What is being asked – Work through the entries that follow and state how many lines contain the word "Coordination". Only the number is wanted.

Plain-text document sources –
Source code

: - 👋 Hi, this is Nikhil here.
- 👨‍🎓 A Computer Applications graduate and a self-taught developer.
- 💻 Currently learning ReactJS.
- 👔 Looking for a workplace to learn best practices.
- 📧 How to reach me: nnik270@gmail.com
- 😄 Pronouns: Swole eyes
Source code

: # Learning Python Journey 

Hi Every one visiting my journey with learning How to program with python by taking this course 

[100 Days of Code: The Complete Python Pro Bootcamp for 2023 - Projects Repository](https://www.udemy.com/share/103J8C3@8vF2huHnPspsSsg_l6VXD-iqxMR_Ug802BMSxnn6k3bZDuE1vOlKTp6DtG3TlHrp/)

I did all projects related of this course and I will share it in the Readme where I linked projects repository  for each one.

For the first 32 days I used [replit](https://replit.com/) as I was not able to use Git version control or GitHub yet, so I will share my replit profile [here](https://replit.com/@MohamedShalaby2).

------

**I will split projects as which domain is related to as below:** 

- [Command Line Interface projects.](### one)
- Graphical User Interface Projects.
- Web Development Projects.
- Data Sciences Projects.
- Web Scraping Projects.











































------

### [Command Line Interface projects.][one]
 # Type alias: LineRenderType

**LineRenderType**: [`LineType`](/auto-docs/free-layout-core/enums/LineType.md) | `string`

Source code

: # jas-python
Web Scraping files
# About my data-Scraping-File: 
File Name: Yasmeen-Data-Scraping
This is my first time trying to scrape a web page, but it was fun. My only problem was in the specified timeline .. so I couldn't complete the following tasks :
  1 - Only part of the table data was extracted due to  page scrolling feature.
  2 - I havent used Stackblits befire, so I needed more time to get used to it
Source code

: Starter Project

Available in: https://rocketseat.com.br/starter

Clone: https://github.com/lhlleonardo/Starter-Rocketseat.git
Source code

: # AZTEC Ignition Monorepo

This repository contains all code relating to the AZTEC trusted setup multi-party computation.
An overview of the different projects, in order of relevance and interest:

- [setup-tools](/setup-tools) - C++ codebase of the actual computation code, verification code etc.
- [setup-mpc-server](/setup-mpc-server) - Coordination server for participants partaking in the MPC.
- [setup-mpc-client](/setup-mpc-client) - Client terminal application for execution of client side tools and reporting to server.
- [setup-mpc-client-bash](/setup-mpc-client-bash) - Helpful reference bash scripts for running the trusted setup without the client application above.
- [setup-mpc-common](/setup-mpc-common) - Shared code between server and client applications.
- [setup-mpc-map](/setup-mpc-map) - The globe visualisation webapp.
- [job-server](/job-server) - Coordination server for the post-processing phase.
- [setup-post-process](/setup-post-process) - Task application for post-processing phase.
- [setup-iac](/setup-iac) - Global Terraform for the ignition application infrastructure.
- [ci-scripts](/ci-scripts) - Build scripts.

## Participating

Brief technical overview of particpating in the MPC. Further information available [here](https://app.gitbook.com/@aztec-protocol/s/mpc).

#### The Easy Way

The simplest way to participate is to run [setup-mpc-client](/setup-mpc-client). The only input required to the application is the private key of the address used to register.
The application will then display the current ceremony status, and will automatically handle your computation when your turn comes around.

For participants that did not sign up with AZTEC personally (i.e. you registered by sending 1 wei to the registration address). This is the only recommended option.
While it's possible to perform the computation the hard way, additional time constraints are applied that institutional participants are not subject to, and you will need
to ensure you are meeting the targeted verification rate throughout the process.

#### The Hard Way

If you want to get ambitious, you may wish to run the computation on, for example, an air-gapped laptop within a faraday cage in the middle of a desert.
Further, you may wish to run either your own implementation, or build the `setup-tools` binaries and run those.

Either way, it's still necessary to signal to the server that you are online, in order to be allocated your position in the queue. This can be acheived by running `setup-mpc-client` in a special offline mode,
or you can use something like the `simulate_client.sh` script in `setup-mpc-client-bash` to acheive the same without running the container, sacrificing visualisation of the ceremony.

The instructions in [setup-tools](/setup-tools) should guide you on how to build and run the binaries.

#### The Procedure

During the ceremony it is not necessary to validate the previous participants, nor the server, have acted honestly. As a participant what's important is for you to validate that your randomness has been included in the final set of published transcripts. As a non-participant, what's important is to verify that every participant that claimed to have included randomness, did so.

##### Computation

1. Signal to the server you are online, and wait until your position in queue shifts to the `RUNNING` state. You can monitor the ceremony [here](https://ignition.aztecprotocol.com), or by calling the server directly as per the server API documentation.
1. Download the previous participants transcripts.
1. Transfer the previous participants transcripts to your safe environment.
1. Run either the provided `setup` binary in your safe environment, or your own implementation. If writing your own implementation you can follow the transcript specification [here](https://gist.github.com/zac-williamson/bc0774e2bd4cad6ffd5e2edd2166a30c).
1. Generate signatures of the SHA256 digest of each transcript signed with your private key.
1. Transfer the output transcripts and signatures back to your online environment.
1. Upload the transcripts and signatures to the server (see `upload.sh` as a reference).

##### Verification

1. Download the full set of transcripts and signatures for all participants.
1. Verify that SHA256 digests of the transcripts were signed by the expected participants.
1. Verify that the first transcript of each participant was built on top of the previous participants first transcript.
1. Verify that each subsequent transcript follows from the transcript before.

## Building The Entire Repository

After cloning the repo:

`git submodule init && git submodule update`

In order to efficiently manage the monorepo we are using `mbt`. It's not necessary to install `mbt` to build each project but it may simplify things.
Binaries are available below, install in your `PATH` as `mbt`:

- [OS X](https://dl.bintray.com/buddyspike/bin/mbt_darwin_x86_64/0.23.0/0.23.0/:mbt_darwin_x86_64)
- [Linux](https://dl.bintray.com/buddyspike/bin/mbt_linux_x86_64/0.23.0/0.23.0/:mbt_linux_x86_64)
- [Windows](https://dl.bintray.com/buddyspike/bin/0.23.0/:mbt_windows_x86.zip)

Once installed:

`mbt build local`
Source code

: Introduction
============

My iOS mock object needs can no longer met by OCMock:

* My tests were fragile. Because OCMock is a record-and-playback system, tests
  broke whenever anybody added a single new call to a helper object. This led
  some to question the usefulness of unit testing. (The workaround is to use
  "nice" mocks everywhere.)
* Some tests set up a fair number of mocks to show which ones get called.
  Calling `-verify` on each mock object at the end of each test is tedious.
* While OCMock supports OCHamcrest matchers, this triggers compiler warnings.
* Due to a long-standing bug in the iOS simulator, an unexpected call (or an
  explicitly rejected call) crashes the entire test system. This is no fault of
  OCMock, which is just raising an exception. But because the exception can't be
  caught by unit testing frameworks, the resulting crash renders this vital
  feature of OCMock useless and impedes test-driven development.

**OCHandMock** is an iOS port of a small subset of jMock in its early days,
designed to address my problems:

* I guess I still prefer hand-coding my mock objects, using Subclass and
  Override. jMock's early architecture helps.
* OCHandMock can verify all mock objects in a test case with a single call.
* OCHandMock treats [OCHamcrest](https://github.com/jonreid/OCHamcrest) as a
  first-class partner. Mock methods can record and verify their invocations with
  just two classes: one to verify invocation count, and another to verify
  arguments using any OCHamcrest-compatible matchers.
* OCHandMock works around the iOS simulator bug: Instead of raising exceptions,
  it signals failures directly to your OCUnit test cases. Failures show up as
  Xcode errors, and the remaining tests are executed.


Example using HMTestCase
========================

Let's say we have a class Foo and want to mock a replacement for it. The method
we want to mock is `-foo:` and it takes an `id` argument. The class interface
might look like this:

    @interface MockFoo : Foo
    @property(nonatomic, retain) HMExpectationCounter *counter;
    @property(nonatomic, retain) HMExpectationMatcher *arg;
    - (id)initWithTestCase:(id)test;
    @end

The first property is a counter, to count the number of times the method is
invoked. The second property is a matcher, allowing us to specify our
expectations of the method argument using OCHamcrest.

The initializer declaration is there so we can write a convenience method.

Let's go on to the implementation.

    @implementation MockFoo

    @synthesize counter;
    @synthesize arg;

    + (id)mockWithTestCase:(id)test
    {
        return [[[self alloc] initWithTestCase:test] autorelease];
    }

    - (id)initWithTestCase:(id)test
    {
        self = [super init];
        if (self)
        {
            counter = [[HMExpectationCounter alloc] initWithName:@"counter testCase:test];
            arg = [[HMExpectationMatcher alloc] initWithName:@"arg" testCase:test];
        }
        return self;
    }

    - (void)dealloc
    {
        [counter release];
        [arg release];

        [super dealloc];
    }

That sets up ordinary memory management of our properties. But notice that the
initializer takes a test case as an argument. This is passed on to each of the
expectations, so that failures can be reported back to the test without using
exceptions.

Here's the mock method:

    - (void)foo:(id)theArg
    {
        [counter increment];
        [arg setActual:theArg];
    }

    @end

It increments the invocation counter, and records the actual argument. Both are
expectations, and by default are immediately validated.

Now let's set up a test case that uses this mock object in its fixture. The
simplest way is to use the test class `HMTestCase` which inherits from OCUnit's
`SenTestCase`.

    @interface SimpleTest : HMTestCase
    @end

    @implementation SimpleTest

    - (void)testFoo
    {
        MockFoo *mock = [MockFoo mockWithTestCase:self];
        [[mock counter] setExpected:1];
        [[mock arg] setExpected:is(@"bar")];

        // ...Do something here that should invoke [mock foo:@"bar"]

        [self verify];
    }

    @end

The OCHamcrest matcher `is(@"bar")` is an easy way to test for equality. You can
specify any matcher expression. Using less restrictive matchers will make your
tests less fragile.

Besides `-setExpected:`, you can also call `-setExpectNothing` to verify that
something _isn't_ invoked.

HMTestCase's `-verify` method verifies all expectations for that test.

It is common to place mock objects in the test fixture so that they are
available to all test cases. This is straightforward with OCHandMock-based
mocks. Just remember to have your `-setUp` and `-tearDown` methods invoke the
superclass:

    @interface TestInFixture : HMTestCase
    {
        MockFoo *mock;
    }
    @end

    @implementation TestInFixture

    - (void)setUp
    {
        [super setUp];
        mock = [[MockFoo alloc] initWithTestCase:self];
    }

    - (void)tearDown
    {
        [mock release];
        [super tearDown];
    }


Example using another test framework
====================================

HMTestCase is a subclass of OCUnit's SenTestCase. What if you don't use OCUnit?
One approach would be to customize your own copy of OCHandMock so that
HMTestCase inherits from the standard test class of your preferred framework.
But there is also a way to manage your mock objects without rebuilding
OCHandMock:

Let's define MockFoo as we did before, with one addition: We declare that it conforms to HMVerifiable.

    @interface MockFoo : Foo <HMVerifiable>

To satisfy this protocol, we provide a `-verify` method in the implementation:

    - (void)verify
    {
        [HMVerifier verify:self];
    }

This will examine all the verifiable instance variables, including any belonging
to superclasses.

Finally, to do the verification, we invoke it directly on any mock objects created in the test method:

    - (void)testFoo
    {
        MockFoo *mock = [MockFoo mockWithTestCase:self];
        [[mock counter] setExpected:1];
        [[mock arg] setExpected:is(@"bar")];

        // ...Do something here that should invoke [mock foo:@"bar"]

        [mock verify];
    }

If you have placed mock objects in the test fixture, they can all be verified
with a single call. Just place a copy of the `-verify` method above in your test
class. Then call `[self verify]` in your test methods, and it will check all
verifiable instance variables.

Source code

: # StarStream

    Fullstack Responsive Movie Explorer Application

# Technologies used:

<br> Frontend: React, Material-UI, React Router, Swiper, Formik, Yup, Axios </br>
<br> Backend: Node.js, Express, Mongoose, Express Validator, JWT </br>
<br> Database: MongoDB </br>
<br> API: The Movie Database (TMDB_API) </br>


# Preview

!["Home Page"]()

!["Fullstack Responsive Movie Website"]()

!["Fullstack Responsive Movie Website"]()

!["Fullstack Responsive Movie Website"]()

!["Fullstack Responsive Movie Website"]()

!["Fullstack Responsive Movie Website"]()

Answer area – 2